Re: Unexpected Executor Crash

2017-06-15 Thread Glenn Weidner

Hi Anthony,

Could you retry your scenario without the '-exec spark' option?  By
default, SystemML will run in hybrid_spark mode which is more efficient.

Thanks,
Glenn




From:   Anthony Thomas 
To: dev@systemml.apache.org
Date:   06/15/2017 09:50 AM
Subject:Unexpected Executor Crash



Hi SystemML Developers,

I'm running the following simple DML script under SystemML 0.14:

M = read('/scratch/M5.csv')
N = read('/scratch/M5.csv')
MN = M %*% N
if (1 == 1) {
print(as.scalar(MN[1,1]))
}

The matrix M is square and about 5GB on disk (stored in HDFS). I am
submitting the script to a 2 node spark cluster where each physical machine
has 30GB of RAM. I am using the following command to submit the job:

$SPARK_HOME/bin/spark-submit --driver-memory=5G --executor-memory=25G
--conf spark.driver.maxResultSize=0 --conf spark.akka.frameSize=128
--verbose --conf
spark.serializer=org.apache.spark.serializer.KryoSerializer
$SYSTEMML_HOME/SystemML.jar -f example.dml -exec spark -explain runtime

However, I consistently run into errors like:

ERROR TaskSchedulerImpl: Lost executor 1 on 172.31.3.116: Remote RPC client
disassociated. Likely due to containers exceeding thresholds, or network
issues. Check driver logs for WARN messages.

and the job eventually aborts. Consulting the output of executors shows
they are crashing with OutOfMemory exceptions. Even if one executor needed
to store M,N and MN in memory simultaneously it seems like there should be
enough memory so I'm unsure why the executor is crashing. In addition, I
was under the impression that Spark would spill to disk if there was
insufficient memory. I've tried various combinations of
increasing/decreasing the number of executor cores (from 1 to 8), using
more/fewer executors, increasing/decreasing Spark's memoryFraction, and
increasing/decreasing Spark's default parallelism all without success. Can
anyone offer any advice or suggestions to debug this issue further? I'm not
a very experienced Spark user so it's very possible I haven't configured
something correctly. Please let me know if you'd like any further
information.

Best,

Anthony Thomas




Unexpected Executor Crash

2017-06-15 Thread Anthony Thomas
Hi SystemML Developers,

I'm running the following simple DML script under SystemML 0.14:

M = read('/scratch/M5.csv')
N = read('/scratch/M5.csv')
MN = M %*% N
if (1 == 1) {
print(as.scalar(MN[1,1]))
}

The matrix M is square and about 5GB on disk (stored in HDFS). I am
submitting the script to a 2 node spark cluster where each physical machine
has 30GB of RAM. I am using the following command to submit the job:

$SPARK_HOME/bin/spark-submit --driver-memory=5G --executor-memory=25G
--conf spark.driver.maxResultSize=0 --conf spark.akka.frameSize=128
--verbose --conf
spark.serializer=org.apache.spark.serializer.KryoSerializer
$SYSTEMML_HOME/SystemML.jar -f example.dml -exec spark -explain runtime

However, I consistently run into errors like:

ERROR TaskSchedulerImpl: Lost executor 1 on 172.31.3.116: Remote RPC client
disassociated. Likely due to containers exceeding thresholds, or network
issues. Check driver logs for WARN messages.

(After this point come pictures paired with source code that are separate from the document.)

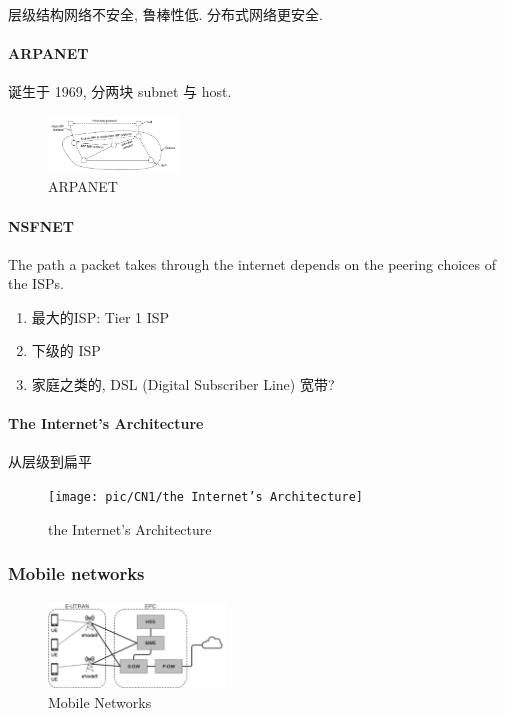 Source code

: 层级结构网络不安全, 鲁棒性低. 分布式网络更安全. 

\paragraph{ARPANET} 诞生于 1969, 分两块 subnet 与 host. 
\begin{figure}[!htb]
    \centering
    \includegraphics[width=0.309\textwidth]{pic/CN1/ARPANET.png}
    \caption{ARPANET}
\end{figure}

\paragraph{NSFNET} The path a packet takes through the internet depends on the peering choices of the ISPs. 

\begin{enumerate}
    \item 最大的ISP: Tier 1 ISP
    \item 下级的 ISP
    \item 家庭之类的, DSL (Digital Subscriber Line) 宽带?
\end{enumerate}

\paragraph{The Internet’s Architecture}从层级到扁平 %

\begin{figure}[!htb]
    \centering
    \texttt{[image: pic/CN1/the Internet’s Architecture]}
    \caption{the Internet’s Architecture}
\end{figure}

\subsubsection{Mobile networks}
\begin{figure}[!htb]
    \centering
    \includegraphics[width=0.42\textwidth]{pic/CN1/Mobile Networks}
    \caption{Mobile Networks}
\end{figure}

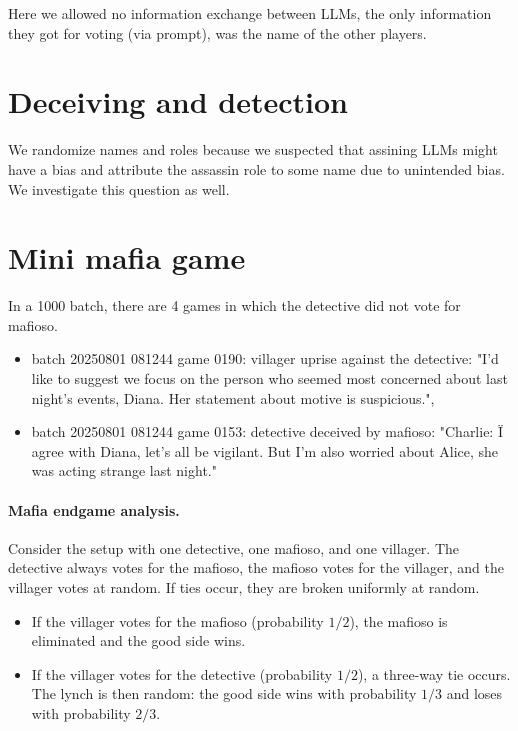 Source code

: \documentclass{article}
\begin{document}
Here we allowed no information exchange between LLMs, the only information they got for voting (via prompt), was the name of the other players.


\section{Deceiving and detection}


We randomize names and roles because we suspected that assining LLMs might have a bias and attribute the assassin role to some name due to unintended bias. We investigate this question as well.



\section{Mini mafia game}

In a 1000 batch, there are 4 games in which the detective did not vote for mafioso.

\begin{itemize}
    \item batch 20250801 081244 game 0190: villager uprise against the detective: "I'd like to suggest we focus on the person who seemed most concerned about last night's events, Diana. Her statement about motive is suspicious.",
    \item batch 20250801 081244 game 0153: detective deceived by mafioso: "Charlie: \"I agree with Diana, let's all be vigilant. But I'm also worried about Alice, she was acting strange last night."
\end{itemize}


\paragraph{Mafia endgame analysis.}
Consider the setup with one detective, one mafioso, and one villager. 
The detective always votes for the mafioso, the mafioso votes for the villager, 
and the villager votes at random. If ties occur, they are broken uniformly at random.

\begin{itemize}
    \item If the villager votes for the mafioso (probability $1/2$), the mafioso is eliminated and the good side wins.
    \item If the villager votes for the detective (probability $1/2$), a three-way tie occurs. The lynch is then random: the good side wins with probability $1/3$ and loses with probability $2/3$.
\end{itemize}
\end{document}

and the job eventually aborts. Consulting the output of executors shows
they are crashing with OutOfMemory exceptions. Even if one executor needed
to store M,N and MN in memory simultaneously it seems like there should be
enough memory so I'm unsure why the executor is crashing. In addition, I
was under the impression that Spark would spill to disk if there was
insufficient memory. I've tried various combinations of
increasing/decreasing the number of executor cores (from 1 to 8), using
more/fewer executors, increasing/decreasing Spark's memoryFraction, and
increasing/decreasing Spark's default parallelism all without success. Can
anyone offer any advice or suggestions to debug this issue further? I'm not
a very experienced Spark user so it's very possible I haven't configured
something correctly. Please let me know if you'd like any further
information.

Best,

Anthony Thomas